● EXERCISE BRIEF: Lines with the string "用随机变量" are to be identified in the listing and copied.

● PROVIDED RECORDS:
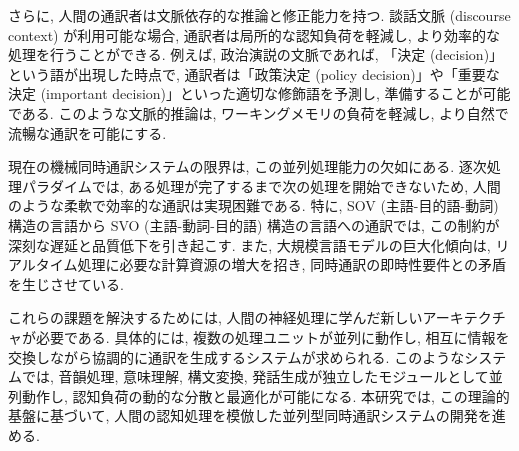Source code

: さらに, 人間の通訳者は文脈依存的な推論と修正能力を持つ.
談話文脈 (discourse context) が利用可能な場合, 通訳者は局所的な認知負荷を軽減し, より効率的な処理を行うことができる.
例えば, 政治演説の文脈であれば, 「決定 (decision)」という語が出現した時点で, 通訳者は「政策決定 (policy decision)」や「重要な決定 (important decision)」といった適切な修飾語を予測し, 準備することが可能である.
このような文脈的推論は, ワーキングメモリの負荷を軽減し, より自然で流暢な通訳を可能にする.

現在の機械同時通訳システムの限界は, この並列処理能力の欠如にある.
逐次処理パラダイムでは, ある処理が完了するまで次の処理を開始できないため, 人間のような柔軟で効率的な通訳は実現困難である.
特に, SOV (主語-目的語-動詞) 構造の言語から SVO (主語-動詞-目的語) 構造の言語への通訳では, この制約が深刻な遅延と品質低下を引き起こす.
また, 大規模言語モデルの巨大化傾向は, リアルタイム処理に必要な計算資源の増大を招き, 同時通訳の即時性要件との矛盾を生じさせている.

これらの課題を解決するためには, 人間の神経処理に学んだ新しいアーキテクチャが必要である.
具体的には, 複数の処理ユニットが並列に動作し, 相互に情報を交換しながら協調的に通訳を生成するシステムが求められる.
このようなシステムでは, 音韻処理, 意味理解, 構文変換, 発話生成が独立したモジュールとして並列動作し, 認知負荷の動的な分散と最適化が可能になる.
本研究では, この理論的基盤に基づいて, 人間の認知処理を模倣した並列型同時通訳システムの開発を進める.

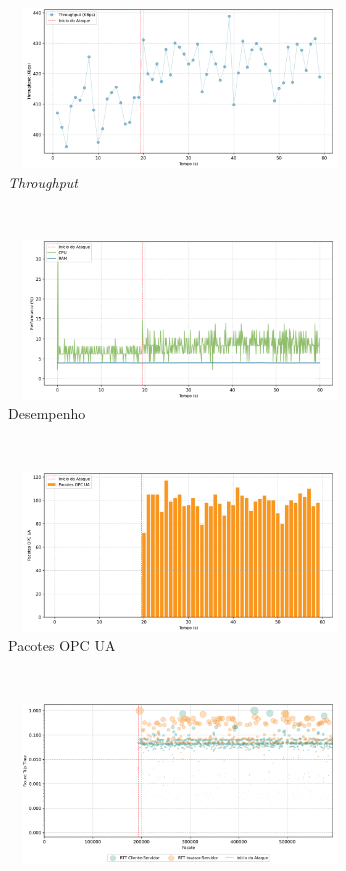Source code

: \begin{apendicesenv}
\begin{figure}[htbp!]
    \centering
    \begin{subfigure}[t]{0.5\textwidth}
        \centering
        \includegraphics[width=1\textwidth, height=120pt]{USPSC-img/output/cropped/1-mitm_port-tput.png}
        \caption{\textit{Throughput}}
    \end{subfigure}%
    ~ 
    \begin{subfigure}[t]{0.5\textwidth}
        \centering
        \includegraphics[width=1\textwidth, height=120pt]{USPSC-img/output/cropped/1-mitm_port-perf.png}
        \caption{Desempenho}
    \end{subfigure}%
    \\
    \begin{subfigure}[t]{0.5\textwidth}
        \centering
        \includegraphics[width=1\textwidth, height=120pt]{USPSC-img/output/cropped/1-mitm_port-pack.png}
        \caption{Pacotes OPC UA}
    \end{subfigure}%
    ~
    \begin{subfigure}[t]{0.5\textwidth}
        \centering
        \includegraphics[width=1\textwidth, height=120pt]{USPSC-img/output/cropped/1-mitm_port-rttp.png}

\end{subfigure}
\end{figure}
\end{apendicesenv}
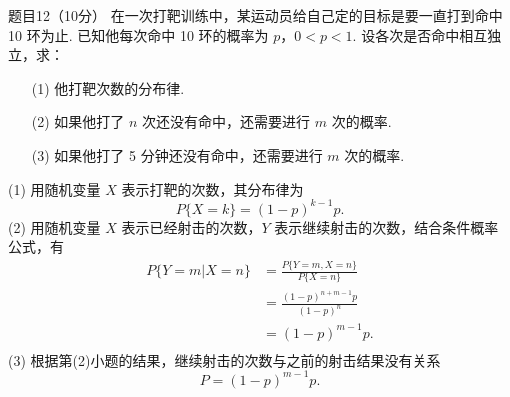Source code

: \begin{question}{题目12（10分）}
    在一次打靶训练中，某运动员给自己定的目标是要一直打到命中 10 环为止. 已知他每次命中 10 环的概率为 $p$，$0<p<1$. 设各次是否命中相互独立，求：
    \begin{itemize}
        \item [(1)] 他打靶次数的分布律.
        \item [(2)] 如果他打了 $n$ 次还没有命中，还需要进行 $m$ 次的概率.
        \item [(3)] 如果他打了 5 分钟还没有命中，还需要进行 $m$ 次的概率.
    \end{itemize}
\end{question}
\begin{solution}
    (1) 用随机变量 $X$ 表示打靶的次数，其分布律为
    $$
        P\{X=k\} = (1-p)^{k-1}p.
    $$
    (2) 用随机变量 $X$ 表示已经射击的次数，$Y$ 表示继续射击的次数，结合条件概率公式，有
    $$
        \begin{aligned}
            P\{Y=m|X=n\}
             & = \frac{P\{Y=m, X=n\}}{P\{X=n\}} \\
             & = \frac{(1-p)^{n+m-1}p}{(1-p)^n} \\
             & = (1-p)^{m-1}p.                  \\
        \end{aligned}
    $$
    (3) 根据第(2)小题的结果，继续射击的次数与之前的射击结果没有关系
    $$
        P = (1-p)^{m-1}p.
    $$
\end{solution}

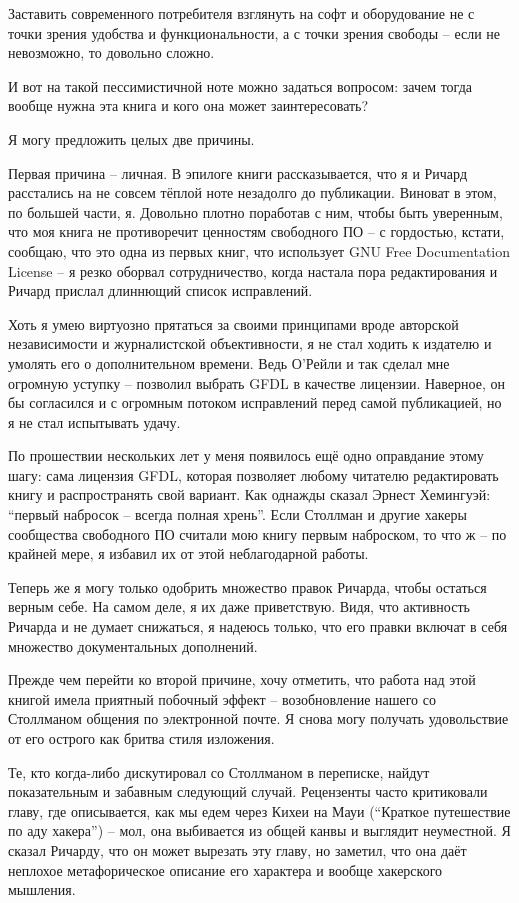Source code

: Заставить современного потребителя взглянуть на софт и оборудование
не с точки зрения удобства и функциональности, а с точки зрения свободы
-- если не невозможно, то довольно сложно.

И вот на такой пессимистичной ноте можно задаться вопросом: зачем
тогда вообще нужна эта книга и кого она может заинтересовать?

Я могу предложить целых две причины.

Первая причина -- личная. В эпилоге книги рассказывается, что я и
Ричард расстались на не совсем тёплой ноте незадолго до публикации.
Виноват в этом, по большей части, я. Довольно плотно поработав с ним,
чтобы быть уверенным, что моя книга не противоречит ценностям
свободного ПО -- с гордостью, кстати, сообщаю, что это одна из первых
книг, что использует GNU Free Documentation License -- я резко оборвал
сотрудничество, когда настала пора редактирования и Ричард прислал
длиннющий список исправлений.

Хоть я умею виртуозно прятаться за своими принципами вроде
авторской независимости и журналистской объективности, я не стал
ходить к издателю и умолять его о дополнительном времени. Ведь
О'Рейли и так сделал мне огромную уступку -- позволил выбрать GFDL
в качестве лицензии. Наверное, он бы согласился и с огромным потоком
исправлений перед самой публикацией, но я не стал испытывать удачу.

По прошествии нескольких лет у меня появилось ещё одно оправдание
этому шагу: сама лицензия GFDL, которая позволяет любому читателю
редактировать книгу и распространять свой вариант. Как однажды
сказал Эрнест Хемингуэй: \enquote{первый набросок -- всегда полная хрень}.
Если Столлман и другие хакеры сообщества свободного ПО считали
мою книгу первым наброском, то что ж -- по крайней мере, я избавил
их от этой неблагодарной работы.

Теперь же я могу только одобрить множество правок Ричарда, чтобы
остаться верным себе. На самом деле, я их даже приветствую. Видя, что
активность Ричарда и не думает снижаться, я надеюсь только, что его
правки включат в себя множество документальных дополнений.

Прежде чем перейти ко второй причине, хочу отметить, что работа над
этой книгой имела приятный побочный эффект -- возобновление нашего
со Столлманом общения по электронной почте. Я снова могу получать
удовольствие от его острого как бритва стиля изложения.

Те, кто когда-либо дискутировал со Столлманом в переписке, найдут
показательным и забавным следующий случай. Рецензенты часто критиковали
главу, где описывается, как мы едем через Кихеи на Мауи (\enquote{Краткое
путешествие по аду хакера}) -- мол, она выбивается из общей канвы
и выглядит неуместной. Я сказал Ричарду, что он может вырезать эту
главу, но заметил, что она даёт неплохое метафорическое описание
его характера и вообще хакерского мышления.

● OUTPUT FOR THIS TASK:
    (1) 用随机变量 $X$ 表示打靶的次数，其分布律为
    (2) 用随机变量 $X$ 表示已经射击的次数，$Y$ 表示继续射击的次数，结合条件概率公式，有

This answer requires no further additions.